[DATASET RECORDS]:
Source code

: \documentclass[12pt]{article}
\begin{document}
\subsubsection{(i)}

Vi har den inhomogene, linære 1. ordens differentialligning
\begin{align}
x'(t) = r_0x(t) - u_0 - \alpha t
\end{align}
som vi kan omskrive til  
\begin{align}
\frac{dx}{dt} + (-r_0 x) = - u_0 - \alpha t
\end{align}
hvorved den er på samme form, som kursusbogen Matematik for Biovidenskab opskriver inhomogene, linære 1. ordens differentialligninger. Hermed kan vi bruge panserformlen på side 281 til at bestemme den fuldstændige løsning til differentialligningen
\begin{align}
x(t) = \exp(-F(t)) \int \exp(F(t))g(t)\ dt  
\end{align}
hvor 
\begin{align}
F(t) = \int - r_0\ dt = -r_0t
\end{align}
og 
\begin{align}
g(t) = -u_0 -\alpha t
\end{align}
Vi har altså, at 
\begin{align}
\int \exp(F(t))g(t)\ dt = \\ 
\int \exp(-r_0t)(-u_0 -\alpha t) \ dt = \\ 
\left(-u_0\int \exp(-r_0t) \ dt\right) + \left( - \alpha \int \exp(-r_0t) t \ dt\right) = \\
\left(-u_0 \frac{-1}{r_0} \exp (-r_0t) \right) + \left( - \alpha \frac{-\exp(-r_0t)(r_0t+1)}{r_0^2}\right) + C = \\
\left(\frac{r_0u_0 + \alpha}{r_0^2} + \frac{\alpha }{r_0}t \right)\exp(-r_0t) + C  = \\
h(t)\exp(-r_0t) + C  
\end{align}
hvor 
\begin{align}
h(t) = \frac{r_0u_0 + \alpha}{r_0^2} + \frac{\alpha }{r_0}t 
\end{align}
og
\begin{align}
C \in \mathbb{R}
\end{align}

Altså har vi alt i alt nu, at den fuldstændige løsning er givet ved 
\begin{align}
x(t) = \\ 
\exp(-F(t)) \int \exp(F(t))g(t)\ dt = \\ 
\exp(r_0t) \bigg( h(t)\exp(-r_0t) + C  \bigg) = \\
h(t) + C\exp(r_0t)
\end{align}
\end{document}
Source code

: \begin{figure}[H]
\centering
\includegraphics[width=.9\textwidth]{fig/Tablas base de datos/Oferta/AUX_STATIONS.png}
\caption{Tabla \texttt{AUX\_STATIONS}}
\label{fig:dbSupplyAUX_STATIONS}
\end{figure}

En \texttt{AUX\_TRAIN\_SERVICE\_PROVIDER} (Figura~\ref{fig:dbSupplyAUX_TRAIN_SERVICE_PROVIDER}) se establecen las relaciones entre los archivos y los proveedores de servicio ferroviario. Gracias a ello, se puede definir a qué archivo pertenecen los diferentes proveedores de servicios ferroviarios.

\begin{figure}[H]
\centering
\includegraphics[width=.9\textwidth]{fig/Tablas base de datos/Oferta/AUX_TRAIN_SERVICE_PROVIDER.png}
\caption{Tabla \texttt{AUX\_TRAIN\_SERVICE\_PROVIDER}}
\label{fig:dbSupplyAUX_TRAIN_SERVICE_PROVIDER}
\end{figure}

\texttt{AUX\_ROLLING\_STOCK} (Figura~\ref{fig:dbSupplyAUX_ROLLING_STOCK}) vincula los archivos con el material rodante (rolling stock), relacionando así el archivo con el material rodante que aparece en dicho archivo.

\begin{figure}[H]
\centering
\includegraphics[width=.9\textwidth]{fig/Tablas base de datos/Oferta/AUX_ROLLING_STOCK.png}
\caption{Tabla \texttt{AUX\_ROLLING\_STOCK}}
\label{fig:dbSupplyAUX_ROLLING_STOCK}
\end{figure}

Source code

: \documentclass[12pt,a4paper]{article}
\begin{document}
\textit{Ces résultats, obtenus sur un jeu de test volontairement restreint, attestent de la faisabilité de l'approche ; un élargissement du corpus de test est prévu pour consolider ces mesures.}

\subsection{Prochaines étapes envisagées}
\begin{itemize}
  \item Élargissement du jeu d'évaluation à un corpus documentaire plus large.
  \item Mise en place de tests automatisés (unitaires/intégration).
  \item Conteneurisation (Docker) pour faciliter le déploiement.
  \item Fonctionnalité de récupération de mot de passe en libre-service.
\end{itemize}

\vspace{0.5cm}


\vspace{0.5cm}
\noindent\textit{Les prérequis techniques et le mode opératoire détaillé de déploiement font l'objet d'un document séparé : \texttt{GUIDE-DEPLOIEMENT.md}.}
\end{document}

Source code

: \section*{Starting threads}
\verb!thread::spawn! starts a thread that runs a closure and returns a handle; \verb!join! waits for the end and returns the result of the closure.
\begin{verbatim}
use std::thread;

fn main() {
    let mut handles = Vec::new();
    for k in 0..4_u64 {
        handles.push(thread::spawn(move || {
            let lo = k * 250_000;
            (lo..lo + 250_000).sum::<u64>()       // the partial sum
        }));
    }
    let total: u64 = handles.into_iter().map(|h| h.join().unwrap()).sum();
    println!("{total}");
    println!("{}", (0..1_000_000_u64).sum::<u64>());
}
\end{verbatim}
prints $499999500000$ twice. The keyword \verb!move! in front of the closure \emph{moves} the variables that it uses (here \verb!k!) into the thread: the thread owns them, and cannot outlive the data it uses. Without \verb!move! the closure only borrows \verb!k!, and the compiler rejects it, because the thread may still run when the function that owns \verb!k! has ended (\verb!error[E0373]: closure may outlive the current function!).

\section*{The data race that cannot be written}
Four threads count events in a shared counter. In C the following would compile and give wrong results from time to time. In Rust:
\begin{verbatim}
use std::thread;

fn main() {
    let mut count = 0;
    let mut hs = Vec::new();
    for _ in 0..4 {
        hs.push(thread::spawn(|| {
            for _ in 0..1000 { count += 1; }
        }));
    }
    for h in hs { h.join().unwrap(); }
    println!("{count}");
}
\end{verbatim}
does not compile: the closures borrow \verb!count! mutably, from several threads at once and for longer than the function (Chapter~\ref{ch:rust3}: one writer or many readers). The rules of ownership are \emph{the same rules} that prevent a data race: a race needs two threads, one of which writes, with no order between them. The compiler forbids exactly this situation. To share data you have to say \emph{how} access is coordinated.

[WHAT TO WORK ON]: All records shown above are to be output exactly.

[RESPONSE AREA]:
Source code

: \documentclass[12pt]{article}
\begin{document}
\subsubsection{(i)}

Vi har den inhomogene, linære 1. ordens differentialligning
\begin{align}
x'(t) = r_0x(t) - u_0 - \alpha t
\end{align}
som vi kan omskrive til  
\begin{align}
\frac{dx}{dt} + (-r_0 x) = - u_0 - \alpha t
\end{align}
hvorved den er på samme form, som kursusbogen Matematik for Biovidenskab opskriver inhomogene, linære 1. ordens differentialligninger. Hermed kan vi bruge panserformlen på side 281 til at bestemme den fuldstændige løsning til differentialligningen
\begin{align}
x(t) = \exp(-F(t)) \int \exp(F(t))g(t)\ dt  
\end{align}
hvor 
\begin{align}
F(t) = \int - r_0\ dt = -r_0t
\end{align}
og 
\begin{align}
g(t) = -u_0 -\alpha t
\end{align}
Vi har altså, at 
\begin{align}
\int \exp(F(t))g(t)\ dt = \\ 
\int \exp(-r_0t)(-u_0 -\alpha t) \ dt = \\ 
\left(-u_0\int \exp(-r_0t) \ dt\right) + \left( - \alpha \int \exp(-r_0t) t \ dt\right) = \\
\left(-u_0 \frac{-1}{r_0} \exp (-r_0t) \right) + \left( - \alpha \frac{-\exp(-r_0t)(r_0t+1)}{r_0^2}\right) + C = \\
\left(\frac{r_0u_0 + \alpha}{r_0^2} + \frac{\alpha }{r_0}t \right)\exp(-r_0t) + C  = \\
h(t)\exp(-r_0t) + C  
\end{align}
hvor 
\begin{align}
h(t) = \frac{r_0u_0 + \alpha}{r_0^2} + \frac{\alpha }{r_0}t 
\end{align}
og
\begin{align}
C \in \mathbb{R}
\end{align}

Altså har vi alt i alt nu, at den fuldstændige løsning er givet ved 
\begin{align}
x(t) = \\ 
\exp(-F(t)) \int \exp(F(t))g(t)\ dt = \\ 
\exp(r_0t) \bigg( h(t)\exp(-r_0t) + C  \bigg) = \\
h(t) + C\exp(r_0t)
\end{align}
\end{document}
Source code

: \begin{figure}[H]
\centering
\includegraphics[width=.9\textwidth]{fig/Tablas base de datos/Oferta/AUX_STATIONS.png}
\caption{Tabla \texttt{AUX\_STATIONS}}
\label{fig:dbSupplyAUX_STATIONS}
\end{figure}

En \texttt{AUX\_TRAIN\_SERVICE\_PROVIDER} (Figura~\ref{fig:dbSupplyAUX_TRAIN_SERVICE_PROVIDER}) se establecen las relaciones entre los archivos y los proveedores de servicio ferroviario. Gracias a ello, se puede definir a qué archivo pertenecen los diferentes proveedores de servicios ferroviarios.

\begin{figure}[H]
\centering
\includegraphics[width=.9\textwidth]{fig/Tablas base de datos/Oferta/AUX_TRAIN_SERVICE_PROVIDER.png}
\caption{Tabla \texttt{AUX\_TRAIN\_SERVICE\_PROVIDER}}
\label{fig:dbSupplyAUX_TRAIN_SERVICE_PROVIDER}
\end{figure}

\texttt{AUX\_ROLLING\_STOCK} (Figura~\ref{fig:dbSupplyAUX_ROLLING_STOCK}) vincula los archivos con el material rodante (rolling stock), relacionando así el archivo con el material rodante que aparece en dicho archivo.

\begin{figure}[H]
\centering
\includegraphics[width=.9\textwidth]{fig/Tablas base de datos/Oferta/AUX_ROLLING_STOCK.png}
\caption{Tabla \texttt{AUX\_ROLLING\_STOCK}}
\label{fig:dbSupplyAUX_ROLLING_STOCK}
\end{figure}

Source code

: \documentclass[12pt,a4paper]{article}
\begin{document}
\textit{Ces résultats, obtenus sur un jeu de test volontairement restreint, attestent de la faisabilité de l'approche ; un élargissement du corpus de test est prévu pour consolider ces mesures.}

\subsection{Prochaines étapes envisagées}
\begin{itemize}
  \item Élargissement du jeu d'évaluation à un corpus documentaire plus large.
  \item Mise en place de tests automatisés (unitaires/intégration).
  \item Conteneurisation (Docker) pour faciliter le déploiement.
  \item Fonctionnalité de récupération de mot de passe en libre-service.
\end{itemize}

\vspace{0.5cm}


\vspace{0.5cm}
\noindent\textit{Les prérequis techniques et le mode opératoire détaillé de déploiement font l'objet d'un document séparé : \texttt{GUIDE-DEPLOIEMENT.md}.}
\end{document}

Source code

: \section*{Starting threads}
\verb!thread::spawn! starts a thread that runs a closure and returns a handle; \verb!join! waits for the end and returns the result of the closure.
\begin{verbatim}
use std::thread;

fn main() {
    let mut handles = Vec::new();
    for k in 0..4_u64 {
        handles.push(thread::spawn(move || {
            let lo = k * 250_000;
            (lo..lo + 250_000).sum::<u64>()       // the partial sum
        }));
    }
    let total: u64 = handles.into_iter().map(|h| h.join().unwrap()).sum();
    println!("{total}");
    println!("{}", (0..1_000_000_u64).sum::<u64>());
}
\end{verbatim}
prints $499999500000$ twice. The keyword \verb!move! in front of the closure \emph{moves} the variables that it uses (here \verb!k!) into the thread: the thread owns them, and cannot outlive the data it uses. Without \verb!move! the closure only borrows \verb!k!, and the compiler rejects it, because the thread may still run when the function that owns \verb!k! has ended (\verb!error[E0373]: closure may outlive the current function!).

\section*{The data race that cannot be written}
Four threads count events in a shared counter. In C the following would compile and give wrong results from time to time. In Rust:
\begin{verbatim}
use std::thread;

fn main() {
    let mut count = 0;
    let mut hs = Vec::new();
    for _ in 0..4 {
        hs.push(thread::spawn(|| {
            for _ in 0..1000 { count += 1; }
        }));
    }
    for h in hs { h.join().unwrap(); }
    println!("{count}");
}
\end{verbatim}
does not compile: the closures borrow \verb!count! mutably, from several threads at once and for longer than the function (Chapter~\ref{ch:rust3}: one writer or many readers). The rules of ownership are \emph{the same rules} that prevent a data race: a race needs two threads, one of which writes, with no order between them. The compiler forbids exactly this situation. To share data you have to say \emph{how} access is coordinated.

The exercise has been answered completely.